RU2180592C1 - Polypeptide preparation out of chicken bursa, method for its obtaining and pharmaceutical composition based upon this preparation - Google Patents

Abstract

FIELD: medicine, veterinary science. SUBSTANCE: the innovation includes three objects: preparing a polypeptide preparation (PPP), elaborating the method for its obtaining and pharmaceutical composition based upon this preparation. Composition is prepared in vials or ampoules which contain PPP at the quantity of 3-10 mg, D-mannitol 15-25 mg and 1 ml 0.9%-isotonic sodium chloride solution for injections. A project of the Temporary Pharmacopoeic Article (TPA) for a dry injection form of the composition mentioned is elaborated. EFFECT: widened assortment of preparations to be applied in case of immunodeficient states. 3 cl, 1 tbl, 3 ex

Description

 The invention relates to medicine, namely to the preparation of drugs used to treat primary and secondary immunodeficiencies. The invention can be used in the medical and veterinary industries for the preparation of a lyophilized injection form of a polypeptide preparation (PPP) complete with sterile saline or injection water.

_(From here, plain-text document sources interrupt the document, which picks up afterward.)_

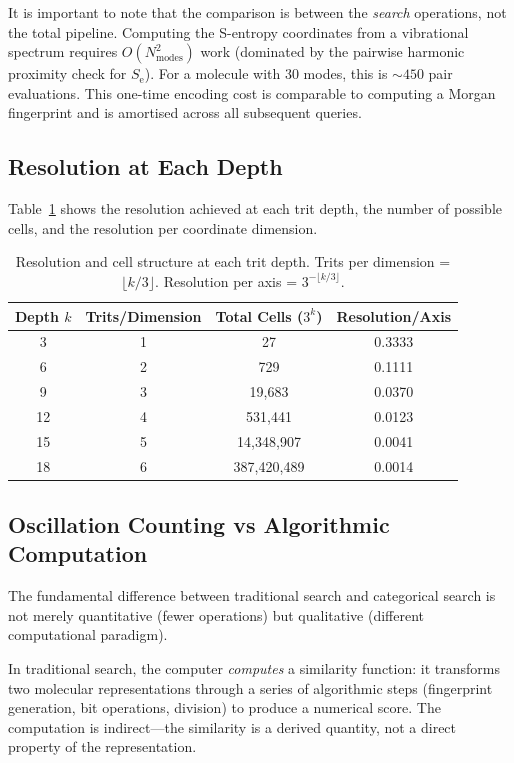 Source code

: \documentclass[11pt,twocolumn,a4paper]{article}
\theoremstyle{definition}
\theoremstyle{remark}
\newcommand{\Se}{S_{\mathrm{e}}}
\begin{document}
It is important to note that the comparison is between the \emph{search} operations, not the total pipeline. Computing the S-entropy coordinates from a vibrational spectrum requires $O(N_{\mathrm{modes}}^2)$ work (dominated by the pairwise harmonic proximity check for $\Se$). For a molecule with 30 modes, this is $\sim 450$ pair evaluations. This one-time encoding cost is comparable to computing a Morgan fingerprint and is amortised across all subsequent queries.

\subsection{Resolution at Each Depth}

Table~\ref{tab:resolution} shows the resolution achieved at each trit depth, the number of possible cells, and the resolution per coordinate dimension.

\begin{table}[H]
\centering
\caption{Resolution and cell structure at each trit depth. Trits per dimension = $\lfloor k/3 \rfloor$. Resolution per axis = $3^{-\lfloor k/3 \rfloor}$.}
\label{tab:resolution}
\begin{tabular}{cccc}
\toprule
Depth $k$ & Trits/Dimension & Total Cells ($3^k$) & Resolution/Axis \\
\midrule
3  & 1 & 27 & 0.3333 \\
6  & 2 & 729 & 0.1111 \\
9  & 3 & 19{,}683 & 0.0370 \\
12 & 4 & 531{,}441 & 0.0123 \\
15 & 5 & 14{,}348{,}907 & 0.0041 \\
18 & 6 & 387{,}420{,}489 & 0.0014 \\
\bottomrule
\end{tabular}
\end{table}

\subsection{Oscillation Counting vs Algorithmic Computation}

The fundamental difference between traditional search and categorical search is not merely quantitative (fewer operations) but qualitative (different computational paradigm).

In traditional search, the computer \emph{computes} a similarity function: it transforms two molecular representations through a series of algorithmic steps (fingerprint generation, bit operations, division) to produce a numerical score. The computation is indirect---the similarity is a derived quantity, not a direct property of the representation.
\end{document}
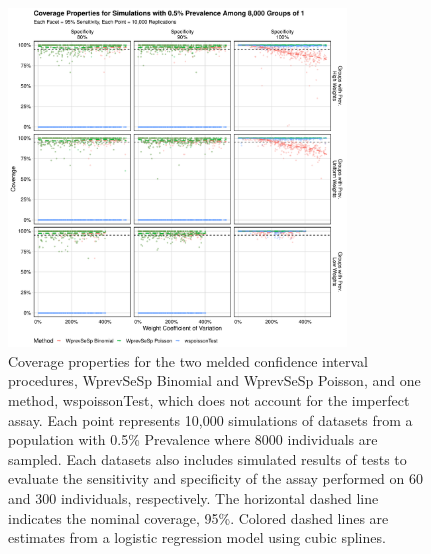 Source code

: \documentclass[AMA,STIX1COL]{WileyNJD-v2}
\begin{document}
\begin{figure}
\centering
\includegraphics[width=0.8\textwidth]{figures/imperfect_coverage_8000_groups_0_005_prev.pdf}
\caption{Coverage properties for the two melded confidence interval procedures, WprevSeSp Binomial and WprevSeSp Poisson, and one method, wspoissonTest, which does not account for the imperfect assay.
Each point represents 10,000 simulations of datasets from a population with 0.5\% Prevalence where 8000 individuals are sampled.
Each datasets also includes simulated results of tests to evaluate the sensitivity and specificity of the assay performed on 60 and 300 individuals, respectively.
The horizontal dashed line indicates the nominal coverage, 95\%.
Colored dashed lines are estimates from a logistic regression model using cubic splines.}
\label{fig:imperfect_coverage_8000_groups_0_005_prev}
\end{figure}
\end{document}
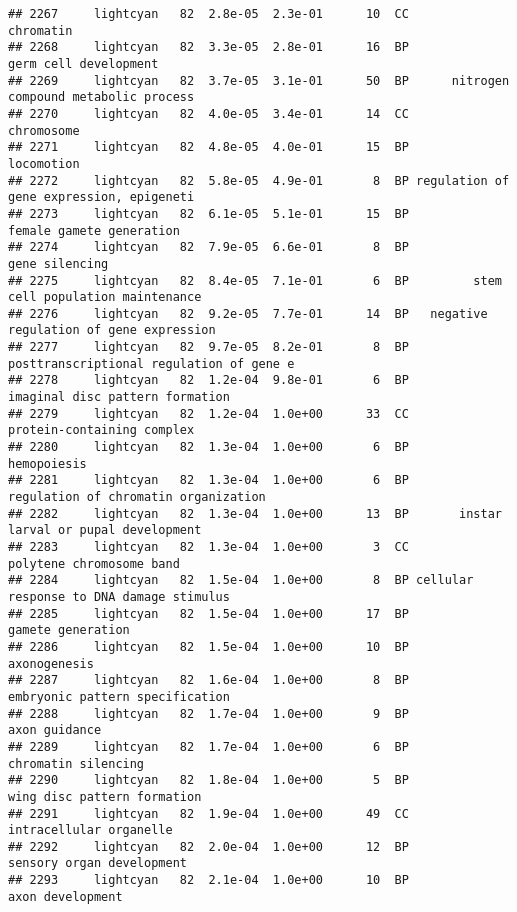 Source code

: \documentclass[]{article}
\begin{document}
\begin{verbatim}
## 2267     lightcyan   82  2.8e-05  2.3e-01      10  CC                                chromatin
## 2268     lightcyan   82  3.3e-05  2.8e-01      16  BP                    germ cell development
## 2269     lightcyan   82  3.7e-05  3.1e-01      50  BP      nitrogen compound metabolic process
## 2270     lightcyan   82  4.0e-05  3.4e-01      14  CC                               chromosome
## 2271     lightcyan   82  4.8e-05  4.0e-01      15  BP                               locomotion
## 2272     lightcyan   82  5.8e-05  4.9e-01       8  BP regulation of gene expression, epigeneti
## 2273     lightcyan   82  6.1e-05  5.1e-01      15  BP                 female gamete generation
## 2274     lightcyan   82  7.9e-05  6.6e-01       8  BP                           gene silencing
## 2275     lightcyan   82  8.4e-05  7.1e-01       6  BP         stem cell population maintenance
## 2276     lightcyan   82  9.2e-05  7.7e-01      14  BP   negative regulation of gene expression
## 2277     lightcyan   82  9.7e-05  8.2e-01       8  BP posttranscriptional regulation of gene e
## 2278     lightcyan   82  1.2e-04  9.8e-01       6  BP          imaginal disc pattern formation
## 2279     lightcyan   82  1.2e-04  1.0e+00      33  CC               protein-containing complex
## 2280     lightcyan   82  1.3e-04  1.0e+00       6  BP                              hemopoiesis
## 2281     lightcyan   82  1.3e-04  1.0e+00       6  BP     regulation of chromatin organization
## 2282     lightcyan   82  1.3e-04  1.0e+00      13  BP       instar larval or pupal development
## 2283     lightcyan   82  1.3e-04  1.0e+00       3  CC                 polytene chromosome band
## 2284     lightcyan   82  1.5e-04  1.0e+00       8  BP cellular response to DNA damage stimulus
## 2285     lightcyan   82  1.5e-04  1.0e+00      17  BP                        gamete generation
## 2286     lightcyan   82  1.5e-04  1.0e+00      10  BP                             axonogenesis
## 2287     lightcyan   82  1.6e-04  1.0e+00       8  BP          embryonic pattern specification
## 2288     lightcyan   82  1.7e-04  1.0e+00       9  BP                            axon guidance
## 2289     lightcyan   82  1.7e-04  1.0e+00       6  BP                      chromatin silencing
## 2290     lightcyan   82  1.8e-04  1.0e+00       5  BP              wing disc pattern formation
## 2291     lightcyan   82  1.9e-04  1.0e+00      49  CC                  intracellular organelle
## 2292     lightcyan   82  2.0e-04  1.0e+00      12  BP                sensory organ development
## 2293     lightcyan   82  2.1e-04  1.0e+00      10  BP                         axon development

\end{verbatim}
\end{document}
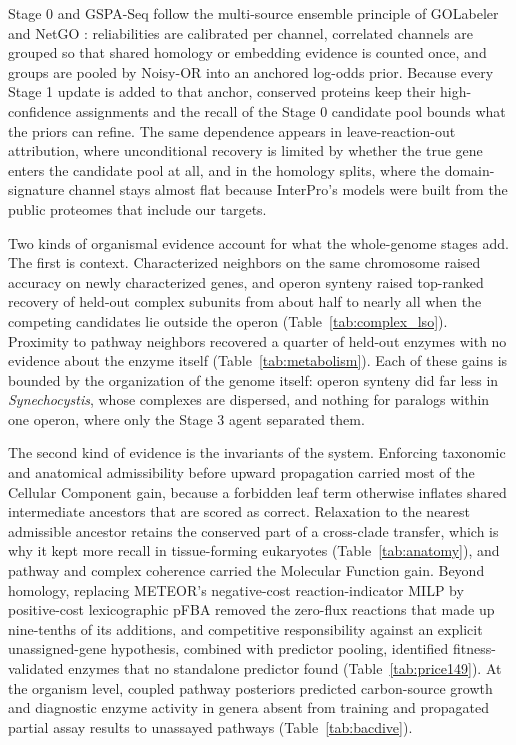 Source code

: \documentclass[10pt,twocolumn]{article}
\begin{document}
Stage 0 and GSPA-Seq follow the multi-source ensemble principle of GOLabeler \citep{you2018golabeler} and NetGO \citep{you2019netgo,wang2023netgo3}: reliabilities are calibrated per channel, correlated channels are grouped so that shared homology or embedding evidence is counted once, and groups are pooled by Noisy-OR into an anchored log-odds prior. Because every Stage 1 update is added to that anchor, conserved proteins keep their high-confidence assignments and the recall of the Stage 0 candidate pool bounds what the priors can refine. The same dependence appears in leave-reaction-out attribution, where unconditional recovery is limited by whether the true gene enters the candidate pool at all, and in the homology splits, where the domain-signature channel stays almost flat because InterPro's models were built from the public proteomes that include our targets.

Two kinds of organismal evidence account for what the whole-genome stages add. The first is context. Characterized neighbors on the same chromosome raised accuracy on newly characterized genes, and operon synteny raised top-ranked recovery of held-out complex subunits from about half to nearly all when the competing candidates lie outside the operon (Table~\ref{tab:complex_lso}). Proximity to pathway neighbors recovered a quarter of held-out enzymes with no evidence about the enzyme itself (Table~\ref{tab:metabolism}). Each of these gains is bounded by the organization of the genome itself: operon synteny did far less in \textit{Synechocystis}, whose complexes are dispersed, and nothing for paralogs within one operon, where only the Stage 3 agent separated them.

The second kind of evidence is the invariants of the system. Enforcing taxonomic and anatomical admissibility before upward propagation carried most of the Cellular Component gain, because a forbidden leaf term otherwise inflates shared intermediate ancestors that are scored as correct. Relaxation to the nearest admissible ancestor retains the conserved part of a cross-clade transfer, which is why it kept more recall in tissue-forming eukaryotes (Table~\ref{tab:anatomy}), and pathway and complex coherence carried the Molecular Function gain. Beyond homology, replacing METEOR's negative-cost reaction-indicator MILP \citep{niu2026meteor} by positive-cost lexicographic pFBA \citep{lewis2010omic} removed the zero-flux reactions that made up nine-tenths of its additions, and competitive responsibility against an explicit unassigned-gene hypothesis, combined with predictor pooling, identified fitness-validated enzymes that no standalone predictor found (Table~\ref{tab:price149}). At the organism level, coupled pathway posteriors predicted carbon-source growth and diagnostic enzyme activity in genera absent from training and propagated partial assay results to unassayed pathways (Table~\ref{tab:bacdive}).
\end{document}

 A known method of preparing an immunomodulatory polypeptide drug acting on the B-system of immunity, which differs from the proposed one, is that the preparation is obtained from bone marrow of pigs and substrates of marine animals by grinding bone marrow and substrate of marine animals, three times extraction in a 3% solution of trichloroacetic acid in the cold dialysis of the extract in distilled water, removal of ballasts from dialysate with ammonium sulfate, precipitation with cooled acetone for 24 hours, collecting the filter cake and e about air drying, dissolving the proteins with heated bidistillate, lyophilization of the solution, desalination and concentration of the drug by ultrafiltration on an Amicon-10 membrane, after which the filtrate was lyophilized and the powder was dissolved in ammonium acetate buffer, acidifying the solution with 0.1 M acetic acid solution until complete dissolution (1).

 There is also a method of producing an immunomodulating agent from pork breast bone, which differs from the proposed one in that the preparation is obtained from red bone marrow of the breast bone by culturing it in a special nutrient medium, followed by separation of cells by centrifugation, gel chromatography of supernatant on Sephadex G-50 to separate ballast impurities and lyophilization of active fractions (2).

 The disadvantages of the considered methods of obtaining immunomodulatory drugs include their complexity, as well as the difficulty in obtaining the source material (receiving and delivery of live bone marrow cells).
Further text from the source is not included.